--- The data ---
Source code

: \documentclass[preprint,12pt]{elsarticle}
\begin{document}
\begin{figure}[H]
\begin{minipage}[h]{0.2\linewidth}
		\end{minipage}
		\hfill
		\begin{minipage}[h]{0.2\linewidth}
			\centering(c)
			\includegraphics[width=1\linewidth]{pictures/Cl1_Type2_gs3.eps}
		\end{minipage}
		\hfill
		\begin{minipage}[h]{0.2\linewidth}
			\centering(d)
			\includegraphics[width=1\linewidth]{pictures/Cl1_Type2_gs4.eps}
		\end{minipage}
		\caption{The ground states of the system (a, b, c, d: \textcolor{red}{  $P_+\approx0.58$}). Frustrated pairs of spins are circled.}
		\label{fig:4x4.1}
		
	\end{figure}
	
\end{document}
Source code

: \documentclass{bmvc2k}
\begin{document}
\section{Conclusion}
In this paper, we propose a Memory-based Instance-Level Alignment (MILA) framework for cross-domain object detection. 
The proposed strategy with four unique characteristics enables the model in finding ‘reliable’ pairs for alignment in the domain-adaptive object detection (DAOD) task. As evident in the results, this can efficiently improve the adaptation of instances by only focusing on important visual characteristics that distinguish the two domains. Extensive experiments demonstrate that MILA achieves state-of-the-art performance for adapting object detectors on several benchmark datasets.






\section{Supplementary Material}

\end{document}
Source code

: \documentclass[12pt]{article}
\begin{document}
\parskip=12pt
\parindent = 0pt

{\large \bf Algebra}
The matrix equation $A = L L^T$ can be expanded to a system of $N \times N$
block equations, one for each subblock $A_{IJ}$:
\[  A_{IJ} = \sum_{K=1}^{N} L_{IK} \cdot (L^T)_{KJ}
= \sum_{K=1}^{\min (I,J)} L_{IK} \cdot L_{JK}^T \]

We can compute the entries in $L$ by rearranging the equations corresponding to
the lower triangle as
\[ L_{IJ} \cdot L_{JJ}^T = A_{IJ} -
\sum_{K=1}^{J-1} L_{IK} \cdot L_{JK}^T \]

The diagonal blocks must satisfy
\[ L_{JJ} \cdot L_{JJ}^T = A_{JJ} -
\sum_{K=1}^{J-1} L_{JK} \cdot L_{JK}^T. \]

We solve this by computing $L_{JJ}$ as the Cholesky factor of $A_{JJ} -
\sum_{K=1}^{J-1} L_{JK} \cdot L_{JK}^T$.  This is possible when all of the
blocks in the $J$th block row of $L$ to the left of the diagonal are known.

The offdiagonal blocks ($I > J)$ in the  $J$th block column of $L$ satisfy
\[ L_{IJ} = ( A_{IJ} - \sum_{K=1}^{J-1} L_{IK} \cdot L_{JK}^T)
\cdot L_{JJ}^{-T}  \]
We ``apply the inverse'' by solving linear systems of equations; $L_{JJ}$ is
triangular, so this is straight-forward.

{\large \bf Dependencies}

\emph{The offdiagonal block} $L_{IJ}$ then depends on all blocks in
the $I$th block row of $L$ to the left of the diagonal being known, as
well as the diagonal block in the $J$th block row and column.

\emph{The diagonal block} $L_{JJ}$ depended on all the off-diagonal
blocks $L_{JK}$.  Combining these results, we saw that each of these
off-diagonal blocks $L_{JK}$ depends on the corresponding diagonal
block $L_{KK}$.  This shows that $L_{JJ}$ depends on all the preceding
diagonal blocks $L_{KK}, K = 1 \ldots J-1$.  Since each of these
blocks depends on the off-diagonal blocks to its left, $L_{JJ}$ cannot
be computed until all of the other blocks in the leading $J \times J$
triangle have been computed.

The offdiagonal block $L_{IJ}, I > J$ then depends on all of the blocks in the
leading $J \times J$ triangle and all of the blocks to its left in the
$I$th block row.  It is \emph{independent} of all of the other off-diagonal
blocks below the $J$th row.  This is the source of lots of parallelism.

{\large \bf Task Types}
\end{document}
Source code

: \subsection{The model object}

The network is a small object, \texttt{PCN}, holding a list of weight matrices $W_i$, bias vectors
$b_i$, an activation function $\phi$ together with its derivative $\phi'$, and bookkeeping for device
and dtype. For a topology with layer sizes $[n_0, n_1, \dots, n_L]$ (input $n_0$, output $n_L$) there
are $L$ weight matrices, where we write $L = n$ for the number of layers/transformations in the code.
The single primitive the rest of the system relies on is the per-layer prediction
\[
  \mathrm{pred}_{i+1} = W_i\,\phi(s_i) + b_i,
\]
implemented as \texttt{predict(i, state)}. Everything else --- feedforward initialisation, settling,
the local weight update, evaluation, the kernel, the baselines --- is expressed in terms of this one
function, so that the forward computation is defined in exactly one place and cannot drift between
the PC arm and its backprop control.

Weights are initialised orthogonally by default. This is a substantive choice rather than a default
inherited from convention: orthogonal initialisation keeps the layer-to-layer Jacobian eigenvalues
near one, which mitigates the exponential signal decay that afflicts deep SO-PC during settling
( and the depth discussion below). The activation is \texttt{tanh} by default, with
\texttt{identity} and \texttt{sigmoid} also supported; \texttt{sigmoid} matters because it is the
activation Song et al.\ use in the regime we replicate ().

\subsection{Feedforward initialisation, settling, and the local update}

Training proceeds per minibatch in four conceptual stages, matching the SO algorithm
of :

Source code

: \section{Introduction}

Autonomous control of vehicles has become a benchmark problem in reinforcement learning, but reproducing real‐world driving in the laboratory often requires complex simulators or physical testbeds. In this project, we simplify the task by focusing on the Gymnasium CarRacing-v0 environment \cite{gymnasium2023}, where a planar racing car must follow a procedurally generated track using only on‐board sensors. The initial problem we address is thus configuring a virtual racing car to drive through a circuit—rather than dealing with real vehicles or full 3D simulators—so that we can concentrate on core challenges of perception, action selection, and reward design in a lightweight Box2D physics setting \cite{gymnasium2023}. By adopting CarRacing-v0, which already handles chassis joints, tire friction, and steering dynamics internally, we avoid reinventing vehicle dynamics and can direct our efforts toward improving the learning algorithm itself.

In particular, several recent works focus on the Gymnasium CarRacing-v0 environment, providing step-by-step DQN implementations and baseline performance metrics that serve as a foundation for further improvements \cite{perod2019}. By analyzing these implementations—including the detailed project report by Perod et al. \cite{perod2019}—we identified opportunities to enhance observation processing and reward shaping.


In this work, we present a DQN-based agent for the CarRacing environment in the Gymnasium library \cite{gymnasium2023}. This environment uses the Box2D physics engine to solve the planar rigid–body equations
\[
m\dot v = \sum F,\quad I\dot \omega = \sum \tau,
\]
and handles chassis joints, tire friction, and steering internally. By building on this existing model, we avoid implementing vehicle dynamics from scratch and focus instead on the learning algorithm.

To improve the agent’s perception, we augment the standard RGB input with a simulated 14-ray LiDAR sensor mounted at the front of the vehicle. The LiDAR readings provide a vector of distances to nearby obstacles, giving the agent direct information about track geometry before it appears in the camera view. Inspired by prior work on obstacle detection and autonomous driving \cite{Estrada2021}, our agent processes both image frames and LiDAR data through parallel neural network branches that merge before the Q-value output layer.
---
◆ **Activity**
Nothing but a number should be given: the number of lines in the records that contain the word "includegraphics".

◆ **Solution to this exercise**
2